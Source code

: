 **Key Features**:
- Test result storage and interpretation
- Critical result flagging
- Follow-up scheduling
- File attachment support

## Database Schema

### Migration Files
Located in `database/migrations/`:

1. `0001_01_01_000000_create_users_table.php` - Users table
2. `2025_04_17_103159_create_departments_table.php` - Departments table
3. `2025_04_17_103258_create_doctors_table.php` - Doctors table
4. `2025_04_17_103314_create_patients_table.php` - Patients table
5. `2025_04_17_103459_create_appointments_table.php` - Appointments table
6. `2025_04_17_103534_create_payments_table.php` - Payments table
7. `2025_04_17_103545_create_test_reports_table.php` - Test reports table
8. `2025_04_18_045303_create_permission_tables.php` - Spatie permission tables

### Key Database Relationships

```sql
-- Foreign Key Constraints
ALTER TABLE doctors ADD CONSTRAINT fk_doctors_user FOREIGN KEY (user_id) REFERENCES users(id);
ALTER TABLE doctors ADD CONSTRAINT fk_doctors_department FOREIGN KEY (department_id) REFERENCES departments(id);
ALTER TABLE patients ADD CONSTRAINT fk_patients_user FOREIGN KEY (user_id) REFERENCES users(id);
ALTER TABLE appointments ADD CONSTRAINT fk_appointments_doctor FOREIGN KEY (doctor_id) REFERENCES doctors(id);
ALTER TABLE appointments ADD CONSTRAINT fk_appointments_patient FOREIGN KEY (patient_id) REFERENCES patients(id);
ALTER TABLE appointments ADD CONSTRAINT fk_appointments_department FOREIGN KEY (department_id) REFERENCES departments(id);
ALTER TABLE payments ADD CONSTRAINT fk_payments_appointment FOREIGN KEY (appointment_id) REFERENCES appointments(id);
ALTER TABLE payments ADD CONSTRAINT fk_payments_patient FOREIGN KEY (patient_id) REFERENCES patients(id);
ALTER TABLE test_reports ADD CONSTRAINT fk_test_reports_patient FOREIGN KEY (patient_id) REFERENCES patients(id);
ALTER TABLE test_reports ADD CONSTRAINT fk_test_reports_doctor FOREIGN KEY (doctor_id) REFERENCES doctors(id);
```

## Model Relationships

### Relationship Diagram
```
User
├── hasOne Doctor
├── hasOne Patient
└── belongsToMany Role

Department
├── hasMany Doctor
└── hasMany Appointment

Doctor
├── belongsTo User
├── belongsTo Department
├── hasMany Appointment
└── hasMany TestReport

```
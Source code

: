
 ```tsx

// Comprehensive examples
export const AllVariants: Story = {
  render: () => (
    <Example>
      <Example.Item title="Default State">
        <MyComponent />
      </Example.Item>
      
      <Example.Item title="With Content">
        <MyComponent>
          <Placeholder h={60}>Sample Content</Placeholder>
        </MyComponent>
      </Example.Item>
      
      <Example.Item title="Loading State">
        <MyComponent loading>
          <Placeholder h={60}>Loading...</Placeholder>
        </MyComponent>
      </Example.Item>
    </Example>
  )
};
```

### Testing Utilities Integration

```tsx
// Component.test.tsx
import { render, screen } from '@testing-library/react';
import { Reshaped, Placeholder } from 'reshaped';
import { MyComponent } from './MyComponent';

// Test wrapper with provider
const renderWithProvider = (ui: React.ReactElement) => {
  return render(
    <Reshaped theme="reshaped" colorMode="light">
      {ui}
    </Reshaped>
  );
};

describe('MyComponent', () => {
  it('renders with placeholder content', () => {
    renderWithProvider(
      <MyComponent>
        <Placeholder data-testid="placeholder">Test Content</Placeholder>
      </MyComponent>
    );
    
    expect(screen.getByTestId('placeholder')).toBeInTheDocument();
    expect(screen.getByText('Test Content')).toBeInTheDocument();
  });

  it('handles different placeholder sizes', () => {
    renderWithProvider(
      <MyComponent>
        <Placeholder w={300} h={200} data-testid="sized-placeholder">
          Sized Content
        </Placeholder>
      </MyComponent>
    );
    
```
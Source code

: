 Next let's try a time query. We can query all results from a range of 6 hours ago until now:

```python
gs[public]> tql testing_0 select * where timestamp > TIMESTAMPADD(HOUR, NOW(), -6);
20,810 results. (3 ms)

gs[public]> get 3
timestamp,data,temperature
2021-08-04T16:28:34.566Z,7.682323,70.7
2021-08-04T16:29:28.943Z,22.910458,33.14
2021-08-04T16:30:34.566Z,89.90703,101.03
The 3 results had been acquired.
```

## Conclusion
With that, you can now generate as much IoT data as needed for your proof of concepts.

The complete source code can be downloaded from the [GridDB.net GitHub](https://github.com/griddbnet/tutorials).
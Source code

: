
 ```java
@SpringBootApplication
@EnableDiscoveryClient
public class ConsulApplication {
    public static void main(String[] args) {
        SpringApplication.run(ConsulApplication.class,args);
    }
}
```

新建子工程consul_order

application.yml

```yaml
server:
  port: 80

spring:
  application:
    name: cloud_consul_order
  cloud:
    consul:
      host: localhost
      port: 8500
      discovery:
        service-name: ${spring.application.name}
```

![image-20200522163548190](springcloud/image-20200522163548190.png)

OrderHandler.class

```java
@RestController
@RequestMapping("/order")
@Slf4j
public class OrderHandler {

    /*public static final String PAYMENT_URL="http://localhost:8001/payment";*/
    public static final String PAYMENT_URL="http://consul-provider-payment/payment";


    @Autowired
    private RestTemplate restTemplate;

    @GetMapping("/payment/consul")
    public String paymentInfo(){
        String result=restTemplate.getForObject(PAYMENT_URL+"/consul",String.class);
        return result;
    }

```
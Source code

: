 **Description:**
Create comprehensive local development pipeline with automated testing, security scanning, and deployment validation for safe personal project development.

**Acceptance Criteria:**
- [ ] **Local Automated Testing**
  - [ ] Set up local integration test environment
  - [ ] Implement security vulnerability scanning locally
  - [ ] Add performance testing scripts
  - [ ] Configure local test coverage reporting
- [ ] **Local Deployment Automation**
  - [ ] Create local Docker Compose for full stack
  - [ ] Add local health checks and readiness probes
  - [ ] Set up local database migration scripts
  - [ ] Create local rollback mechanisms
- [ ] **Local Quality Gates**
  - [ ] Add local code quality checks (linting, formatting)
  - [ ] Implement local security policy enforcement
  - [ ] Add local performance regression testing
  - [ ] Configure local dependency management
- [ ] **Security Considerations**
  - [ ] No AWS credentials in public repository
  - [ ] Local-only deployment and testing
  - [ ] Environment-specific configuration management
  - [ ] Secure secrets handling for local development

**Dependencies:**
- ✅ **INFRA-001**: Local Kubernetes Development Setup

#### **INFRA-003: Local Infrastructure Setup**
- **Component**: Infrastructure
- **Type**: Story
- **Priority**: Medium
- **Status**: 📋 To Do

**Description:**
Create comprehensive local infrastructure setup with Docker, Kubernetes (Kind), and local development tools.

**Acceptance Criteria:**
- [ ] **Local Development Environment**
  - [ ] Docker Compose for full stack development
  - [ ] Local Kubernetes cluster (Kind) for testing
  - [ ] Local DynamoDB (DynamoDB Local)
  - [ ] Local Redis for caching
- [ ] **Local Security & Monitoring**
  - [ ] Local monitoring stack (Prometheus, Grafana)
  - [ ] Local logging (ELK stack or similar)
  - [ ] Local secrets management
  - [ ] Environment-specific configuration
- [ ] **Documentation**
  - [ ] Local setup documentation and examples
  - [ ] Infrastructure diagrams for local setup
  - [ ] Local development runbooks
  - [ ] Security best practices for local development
■ ■ ■ ■ ■ ■ ■
TASK >> Scan the listing above and work out how many lines contain the string "Kubernetes"; reply with only that number.

FINISHED EXERCISE >> 3